Subsequently, charging experiments were performed on all three cell types (cell N, cell D1, and cell D2) by assembling a three-cell parallel module. Prior to connection, each cell was individually fully discharged. Three clamp-type current probes were installed to separately measure the charging current entering each cell. This three-cell parallel module was then placed in an isothermal chamber at 23 °C and charged at a constant 1C-rate (3.15 A) (Fig. 4).

Fig. 4 Schematic of the charging test for three-parallel-module configuration.

3.3 Preparation of reference data

For cell N, cell D1, and cell D2, two sets of reference data were prepared as outlined in the previous section: the OCV V_OC,j as a function of charge capacity Q_j and the internal resistance R_j as a function of charge capacity.
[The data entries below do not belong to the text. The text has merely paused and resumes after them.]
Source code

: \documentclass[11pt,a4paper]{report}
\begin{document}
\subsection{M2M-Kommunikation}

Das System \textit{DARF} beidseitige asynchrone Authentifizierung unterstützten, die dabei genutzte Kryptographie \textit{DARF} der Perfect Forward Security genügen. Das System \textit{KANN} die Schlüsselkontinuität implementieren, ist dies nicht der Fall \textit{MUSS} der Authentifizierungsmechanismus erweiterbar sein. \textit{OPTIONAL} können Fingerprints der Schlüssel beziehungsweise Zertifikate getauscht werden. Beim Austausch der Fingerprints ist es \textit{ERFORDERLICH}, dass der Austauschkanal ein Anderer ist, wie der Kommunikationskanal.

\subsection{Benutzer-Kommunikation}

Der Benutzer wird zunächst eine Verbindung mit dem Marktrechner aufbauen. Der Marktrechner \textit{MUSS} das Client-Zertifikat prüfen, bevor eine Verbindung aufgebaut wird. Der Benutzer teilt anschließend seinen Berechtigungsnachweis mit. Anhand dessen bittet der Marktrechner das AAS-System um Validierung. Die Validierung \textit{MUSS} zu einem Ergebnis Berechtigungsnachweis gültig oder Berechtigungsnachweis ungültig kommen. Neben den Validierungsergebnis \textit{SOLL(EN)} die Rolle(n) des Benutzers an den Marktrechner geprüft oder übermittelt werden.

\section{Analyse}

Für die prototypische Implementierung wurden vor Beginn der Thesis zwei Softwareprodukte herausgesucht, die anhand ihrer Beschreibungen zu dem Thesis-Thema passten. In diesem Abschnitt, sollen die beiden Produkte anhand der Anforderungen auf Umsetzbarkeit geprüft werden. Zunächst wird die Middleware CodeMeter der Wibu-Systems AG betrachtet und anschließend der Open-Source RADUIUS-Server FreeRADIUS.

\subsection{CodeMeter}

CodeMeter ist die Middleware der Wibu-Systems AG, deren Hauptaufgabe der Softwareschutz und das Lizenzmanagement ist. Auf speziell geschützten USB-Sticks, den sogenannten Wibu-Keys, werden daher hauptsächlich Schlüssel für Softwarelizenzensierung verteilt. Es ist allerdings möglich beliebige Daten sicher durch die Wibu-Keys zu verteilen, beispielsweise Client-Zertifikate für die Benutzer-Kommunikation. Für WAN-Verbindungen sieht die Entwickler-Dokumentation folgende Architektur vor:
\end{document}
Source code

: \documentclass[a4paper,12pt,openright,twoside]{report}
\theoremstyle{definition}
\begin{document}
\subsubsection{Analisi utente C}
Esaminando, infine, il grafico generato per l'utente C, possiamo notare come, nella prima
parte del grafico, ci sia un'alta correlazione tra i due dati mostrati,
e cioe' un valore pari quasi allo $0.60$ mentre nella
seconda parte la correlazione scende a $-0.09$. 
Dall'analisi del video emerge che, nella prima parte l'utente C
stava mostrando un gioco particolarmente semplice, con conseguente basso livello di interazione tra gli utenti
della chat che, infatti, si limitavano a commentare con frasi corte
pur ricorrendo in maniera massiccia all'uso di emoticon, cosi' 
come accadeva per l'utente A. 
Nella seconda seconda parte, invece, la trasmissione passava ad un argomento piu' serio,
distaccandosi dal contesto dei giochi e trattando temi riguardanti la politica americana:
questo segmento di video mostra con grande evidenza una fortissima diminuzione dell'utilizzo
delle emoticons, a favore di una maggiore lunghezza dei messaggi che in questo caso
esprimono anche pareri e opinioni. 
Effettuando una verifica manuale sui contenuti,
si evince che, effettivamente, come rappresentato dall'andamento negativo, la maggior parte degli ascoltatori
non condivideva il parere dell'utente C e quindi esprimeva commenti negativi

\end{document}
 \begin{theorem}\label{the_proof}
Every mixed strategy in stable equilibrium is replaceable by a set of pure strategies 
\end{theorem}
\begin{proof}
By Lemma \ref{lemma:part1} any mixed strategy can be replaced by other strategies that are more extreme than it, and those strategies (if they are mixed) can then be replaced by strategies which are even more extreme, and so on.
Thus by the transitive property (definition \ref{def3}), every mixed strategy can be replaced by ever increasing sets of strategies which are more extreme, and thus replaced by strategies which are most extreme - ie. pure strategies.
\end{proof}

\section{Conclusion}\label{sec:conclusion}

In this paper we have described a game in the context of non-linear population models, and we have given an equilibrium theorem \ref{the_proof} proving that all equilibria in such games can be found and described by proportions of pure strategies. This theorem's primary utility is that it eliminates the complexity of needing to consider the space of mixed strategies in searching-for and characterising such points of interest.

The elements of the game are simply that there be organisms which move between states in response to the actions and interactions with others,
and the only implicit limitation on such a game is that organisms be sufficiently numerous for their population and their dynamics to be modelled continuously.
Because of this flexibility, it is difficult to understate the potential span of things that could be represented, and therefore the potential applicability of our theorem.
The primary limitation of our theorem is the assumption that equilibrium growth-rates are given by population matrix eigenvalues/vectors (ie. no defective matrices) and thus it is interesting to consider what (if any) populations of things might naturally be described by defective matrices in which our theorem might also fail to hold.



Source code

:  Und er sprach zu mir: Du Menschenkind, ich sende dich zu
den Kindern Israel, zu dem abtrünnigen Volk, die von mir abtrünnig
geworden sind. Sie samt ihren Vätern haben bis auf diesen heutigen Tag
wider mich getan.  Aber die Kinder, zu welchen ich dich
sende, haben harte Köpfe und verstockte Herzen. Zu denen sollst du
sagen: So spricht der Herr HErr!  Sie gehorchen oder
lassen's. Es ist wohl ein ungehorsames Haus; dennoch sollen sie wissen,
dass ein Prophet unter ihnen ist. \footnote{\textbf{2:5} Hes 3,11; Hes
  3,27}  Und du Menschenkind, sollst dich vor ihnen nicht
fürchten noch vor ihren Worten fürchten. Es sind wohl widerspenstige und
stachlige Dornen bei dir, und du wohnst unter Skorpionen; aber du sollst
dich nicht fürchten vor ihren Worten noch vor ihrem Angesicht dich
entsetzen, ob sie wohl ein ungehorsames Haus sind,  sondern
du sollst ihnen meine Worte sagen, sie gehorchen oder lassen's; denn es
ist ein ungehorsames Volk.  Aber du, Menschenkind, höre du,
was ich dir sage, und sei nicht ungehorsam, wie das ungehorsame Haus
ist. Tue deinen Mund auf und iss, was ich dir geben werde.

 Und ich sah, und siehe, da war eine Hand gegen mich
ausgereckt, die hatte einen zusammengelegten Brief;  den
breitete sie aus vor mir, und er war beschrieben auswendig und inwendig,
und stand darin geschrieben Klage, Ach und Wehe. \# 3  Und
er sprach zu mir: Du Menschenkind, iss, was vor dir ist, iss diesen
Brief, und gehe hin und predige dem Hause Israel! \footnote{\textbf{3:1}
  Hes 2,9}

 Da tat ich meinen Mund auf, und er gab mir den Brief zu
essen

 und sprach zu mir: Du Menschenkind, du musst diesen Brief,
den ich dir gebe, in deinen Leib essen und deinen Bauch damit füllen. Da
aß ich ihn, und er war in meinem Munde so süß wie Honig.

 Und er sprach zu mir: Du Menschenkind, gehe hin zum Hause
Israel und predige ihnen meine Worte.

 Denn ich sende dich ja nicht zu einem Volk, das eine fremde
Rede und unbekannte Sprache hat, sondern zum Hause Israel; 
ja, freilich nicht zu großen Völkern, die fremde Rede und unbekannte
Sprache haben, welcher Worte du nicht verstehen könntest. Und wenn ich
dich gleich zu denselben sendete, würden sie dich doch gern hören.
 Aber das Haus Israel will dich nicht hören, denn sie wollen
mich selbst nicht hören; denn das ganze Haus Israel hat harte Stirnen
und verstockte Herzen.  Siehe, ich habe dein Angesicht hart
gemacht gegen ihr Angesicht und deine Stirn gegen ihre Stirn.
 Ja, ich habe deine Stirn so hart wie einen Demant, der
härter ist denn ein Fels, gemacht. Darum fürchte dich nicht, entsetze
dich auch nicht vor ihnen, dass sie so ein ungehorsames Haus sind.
To obtain the OCV, each cell was first fully discharged and then subjected to CC charging at a 0.02C-rate (21 mA). During the CC charging process, the cell voltage was measured and recorded as V_OC,j. To determine the internal resistance R_j, the overvoltage at various charge capacities was initially calculated by subtracting the corresponding V_OC,j from the measured cell voltage during CC charging at a 1C-rate (1.05 A). The internal resistance was then derived by dividing this overvoltage by the current at the 0.98C-rate (1.029 A).

Both reference datasets comprise discrete values obtained experimentally for specific charge capacities. However, because continuous functions were necessary for the simulations, these discrete datasets were transformed into continuous functions by applying a non-rational, uniform, cubic B-spline implemented via a custom Excel VBA function.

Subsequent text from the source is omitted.